RECORDS FOR THE EXERCISE
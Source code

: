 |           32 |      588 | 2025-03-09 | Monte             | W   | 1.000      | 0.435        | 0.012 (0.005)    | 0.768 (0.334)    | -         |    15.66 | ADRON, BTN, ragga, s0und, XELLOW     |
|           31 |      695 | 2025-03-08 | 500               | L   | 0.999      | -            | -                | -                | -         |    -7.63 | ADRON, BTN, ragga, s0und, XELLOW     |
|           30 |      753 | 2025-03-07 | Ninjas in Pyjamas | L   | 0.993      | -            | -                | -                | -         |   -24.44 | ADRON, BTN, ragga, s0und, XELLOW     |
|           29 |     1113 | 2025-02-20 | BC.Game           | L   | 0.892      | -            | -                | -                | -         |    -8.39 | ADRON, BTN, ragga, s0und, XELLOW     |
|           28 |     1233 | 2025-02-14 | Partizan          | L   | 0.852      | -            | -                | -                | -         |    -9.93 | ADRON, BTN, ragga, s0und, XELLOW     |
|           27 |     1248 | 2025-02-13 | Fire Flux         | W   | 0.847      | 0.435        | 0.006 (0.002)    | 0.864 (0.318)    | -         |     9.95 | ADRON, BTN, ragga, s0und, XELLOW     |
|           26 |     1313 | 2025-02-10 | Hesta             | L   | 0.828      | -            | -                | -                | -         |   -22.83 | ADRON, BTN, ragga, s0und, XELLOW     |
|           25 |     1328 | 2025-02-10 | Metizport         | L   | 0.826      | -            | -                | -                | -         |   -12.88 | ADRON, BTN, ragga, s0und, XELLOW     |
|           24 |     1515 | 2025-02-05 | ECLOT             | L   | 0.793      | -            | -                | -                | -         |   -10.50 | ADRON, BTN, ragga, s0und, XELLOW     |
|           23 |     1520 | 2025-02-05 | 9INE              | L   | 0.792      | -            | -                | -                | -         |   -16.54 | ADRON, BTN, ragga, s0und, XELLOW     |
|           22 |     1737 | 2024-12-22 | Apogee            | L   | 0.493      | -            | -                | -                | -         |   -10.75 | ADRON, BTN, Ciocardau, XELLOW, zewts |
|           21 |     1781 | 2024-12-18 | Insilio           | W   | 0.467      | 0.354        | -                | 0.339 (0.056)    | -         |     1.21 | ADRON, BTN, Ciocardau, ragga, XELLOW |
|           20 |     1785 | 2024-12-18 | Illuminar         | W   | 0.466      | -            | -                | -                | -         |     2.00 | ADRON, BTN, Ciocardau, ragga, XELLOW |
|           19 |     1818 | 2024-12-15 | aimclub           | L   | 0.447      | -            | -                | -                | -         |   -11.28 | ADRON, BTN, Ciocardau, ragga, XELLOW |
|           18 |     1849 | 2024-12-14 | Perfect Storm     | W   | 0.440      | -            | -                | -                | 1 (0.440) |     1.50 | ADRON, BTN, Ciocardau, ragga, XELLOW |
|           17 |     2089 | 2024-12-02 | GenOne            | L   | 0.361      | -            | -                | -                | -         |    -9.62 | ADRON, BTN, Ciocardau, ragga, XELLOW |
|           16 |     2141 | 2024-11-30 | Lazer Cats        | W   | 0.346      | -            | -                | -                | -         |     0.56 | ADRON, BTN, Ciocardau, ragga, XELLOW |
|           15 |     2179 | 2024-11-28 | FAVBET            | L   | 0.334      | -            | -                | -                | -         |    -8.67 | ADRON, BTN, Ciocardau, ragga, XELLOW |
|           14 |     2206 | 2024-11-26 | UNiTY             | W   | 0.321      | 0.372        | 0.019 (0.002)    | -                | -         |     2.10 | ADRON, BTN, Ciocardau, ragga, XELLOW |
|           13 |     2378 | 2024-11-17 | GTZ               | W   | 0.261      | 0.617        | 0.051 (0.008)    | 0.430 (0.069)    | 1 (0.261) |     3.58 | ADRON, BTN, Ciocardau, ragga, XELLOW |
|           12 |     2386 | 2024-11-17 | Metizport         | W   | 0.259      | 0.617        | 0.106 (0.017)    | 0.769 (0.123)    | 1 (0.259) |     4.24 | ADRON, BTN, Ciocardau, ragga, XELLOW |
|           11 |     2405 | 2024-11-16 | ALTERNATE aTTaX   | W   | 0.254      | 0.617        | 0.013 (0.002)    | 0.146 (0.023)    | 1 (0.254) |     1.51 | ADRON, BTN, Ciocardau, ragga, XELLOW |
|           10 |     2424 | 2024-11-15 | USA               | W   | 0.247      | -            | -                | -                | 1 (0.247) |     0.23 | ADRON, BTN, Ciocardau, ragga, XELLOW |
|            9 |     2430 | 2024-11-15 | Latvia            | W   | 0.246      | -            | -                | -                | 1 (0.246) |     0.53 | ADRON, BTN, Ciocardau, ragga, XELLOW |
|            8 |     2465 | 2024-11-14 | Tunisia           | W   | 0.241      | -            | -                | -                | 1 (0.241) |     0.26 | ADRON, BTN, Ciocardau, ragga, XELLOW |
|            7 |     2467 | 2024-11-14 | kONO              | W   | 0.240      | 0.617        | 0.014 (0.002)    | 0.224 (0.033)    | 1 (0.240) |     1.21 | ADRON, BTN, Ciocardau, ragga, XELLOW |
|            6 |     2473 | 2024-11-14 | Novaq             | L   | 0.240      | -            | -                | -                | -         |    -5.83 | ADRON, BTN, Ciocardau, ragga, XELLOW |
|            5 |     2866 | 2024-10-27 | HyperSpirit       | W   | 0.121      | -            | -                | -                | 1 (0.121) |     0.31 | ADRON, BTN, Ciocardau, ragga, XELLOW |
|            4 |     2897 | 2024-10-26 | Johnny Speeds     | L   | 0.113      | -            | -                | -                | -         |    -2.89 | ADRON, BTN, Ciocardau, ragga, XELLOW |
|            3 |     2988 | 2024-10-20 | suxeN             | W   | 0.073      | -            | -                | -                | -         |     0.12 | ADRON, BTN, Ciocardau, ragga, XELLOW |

EXERCISE DETAILS
Print all the data exactly as shown above.

REPLY TO THE EXERCISE
Source code

: |           32 |      588 | 2025-03-09 | Monte             | W   | 1.000      | 0.435        | 0.012 (0.005)    | 0.768 (0.334)    | -         |    15.66 | ADRON, BTN, ragga, s0und, XELLOW     |
|           31 |      695 | 2025-03-08 | 500               | L   | 0.999      | -            | -                | -                | -         |    -7.63 | ADRON, BTN, ragga, s0und, XELLOW     |
|           30 |      753 | 2025-03-07 | Ninjas in Pyjamas | L   | 0.993      | -            | -                | -                | -         |   -24.44 | ADRON, BTN, ragga, s0und, XELLOW     |
|           29 |     1113 | 2025-02-20 | BC.Game           | L   | 0.892      | -            | -                | -                | -         |    -8.39 | ADRON, BTN, ragga, s0und, XELLOW     |
|           28 |     1233 | 2025-02-14 | Partizan          | L   | 0.852      | -            | -                | -                | -         |    -9.93 | ADRON, BTN, ragga, s0und, XELLOW     |
|           27 |     1248 | 2025-02-13 | Fire Flux         | W   | 0.847      | 0.435        | 0.006 (0.002)    | 0.864 (0.318)    | -         |     9.95 | ADRON, BTN, ragga, s0und, XELLOW     |
|           26 |     1313 | 2025-02-10 | Hesta             | L   | 0.828      | -            | -                | -                | -         |   -22.83 | ADRON, BTN, ragga, s0und, XELLOW     |
|           25 |     1328 | 2025-02-10 | Metizport         | L   | 0.826      | -            | -                | -                | -         |   -12.88 | ADRON, BTN, ragga, s0und, XELLOW     |
|           24 |     1515 | 2025-02-05 | ECLOT             | L   | 0.793      | -            | -                | -                | -         |   -10.50 | ADRON, BTN, ragga, s0und, XELLOW     |
|           23 |     1520 | 2025-02-05 | 9INE              | L   | 0.792      | -            | -                | -                | -         |   -16.54 | ADRON, BTN, ragga, s0und, XELLOW     |
|           22 |     1737 | 2024-12-22 | Apogee            | L   | 0.493      | -            | -                | -                | -         |   -10.75 | ADRON, BTN, Ciocardau, XELLOW, zewts |
|           21 |     1781 | 2024-12-18 | Insilio           | W   | 0.467      | 0.354        | -                | 0.339 (0.056)    | -         |     1.21 | ADRON, BTN, Ciocardau, ragga, XELLOW |
|           20 |     1785 | 2024-12-18 | Illuminar         | W   | 0.466      | -            | -                | -                | -         |     2.00 | ADRON, BTN, Ciocardau, ragga, XELLOW |
|           19 |     1818 | 2024-12-15 | aimclub           | L   | 0.447      | -            | -                | -                | -         |   -11.28 | ADRON, BTN, Ciocardau, ragga, XELLOW |
|           18 |     1849 | 2024-12-14 | Perfect Storm     | W   | 0.440      | -            | -                | -                | 1 (0.440) |     1.50 | ADRON, BTN, Ciocardau, ragga, XELLOW |
|           17 |     2089 | 2024-12-02 | GenOne            | L   | 0.361      | -            | -                | -                | -         |    -9.62 | ADRON, BTN, Ciocardau, ragga, XELLOW |
|           16 |     2141 | 2024-11-30 | Lazer Cats        | W   | 0.346      | -            | -                | -                | -         |     0.56 | ADRON, BTN, Ciocardau, ragga, XELLOW |
|           15 |     2179 | 2024-11-28 | FAVBET            | L   | 0.334      | -            | -                | -                | -         |    -8.67 | ADRON, BTN, Ciocardau, ragga, XELLOW |
|           14 |     2206 | 2024-11-26 | UNiTY             | W   | 0.321      | 0.372        | 0.019 (0.002)    | -                | -         |     2.10 | ADRON, BTN, Ciocardau, ragga, XELLOW |
|           13 |     2378 | 2024-11-17 | GTZ               | W   | 0.261      | 0.617        | 0.051 (0.008)    | 0.430 (0.069)    | 1 (0.261) |     3.58 | ADRON, BTN, Ciocardau, ragga, XELLOW |
|           12 |     2386 | 2024-11-17 | Metizport         | W   | 0.259      | 0.617        | 0.106 (0.017)    | 0.769 (0.123)    | 1 (0.259) |     4.24 | ADRON, BTN, Ciocardau, ragga, XELLOW |
|           11 |     2405 | 2024-11-16 | ALTERNATE aTTaX   | W   | 0.254      | 0.617        | 0.013 (0.002)    | 0.146 (0.023)    | 1 (0.254) |     1.51 | ADRON, BTN, Ciocardau, ragga, XELLOW |
|           10 |     2424 | 2024-11-15 | USA               | W   | 0.247      | -            | -                | -                | 1 (0.247) |     0.23 | ADRON, BTN, Ciocardau, ragga, XELLOW |
|            9 |     2430 | 2024-11-15 | Latvia            | W   | 0.246      | -            | -                | -                | 1 (0.246) |     0.53 | ADRON, BTN, Ciocardau, ragga, XELLOW |
|            8 |     2465 | 2024-11-14 | Tunisia           | W   | 0.241      | -            | -                | -                | 1 (0.241) |     0.26 | ADRON, BTN, Ciocardau, ragga, XELLOW |
|            7 |     2467 | 2024-11-14 | kONO              | W   | 0.240      | 0.617        | 0.014 (0.002)    | 0.224 (0.033)    | 1 (0.240) |     1.21 | ADRON, BTN, Ciocardau, ragga, XELLOW |
|            6 |     2473 | 2024-11-14 | Novaq             | L   | 0.240      | -            | -                | -                | -         |    -5.83 | ADRON, BTN, Ciocardau, ragga, XELLOW |
|            5 |     2866 | 2024-10-27 | HyperSpirit       | W   | 0.121      | -            | -                | -                | 1 (0.121) |     0.31 | ADRON, BTN, Ciocardau, ragga, XELLOW |
|            4 |     2897 | 2024-10-26 | Johnny Speeds     | L   | 0.113      | -            | -                | -                | -         |    -2.89 | ADRON, BTN, Ciocardau, ragga, XELLOW |
|            3 |     2988 | 2024-10-20 | suxeN             | W   | 0.073      | -            | -                | -                | -         |     0.12 | ADRON, BTN, Ciocardau, ragga, XELLOW |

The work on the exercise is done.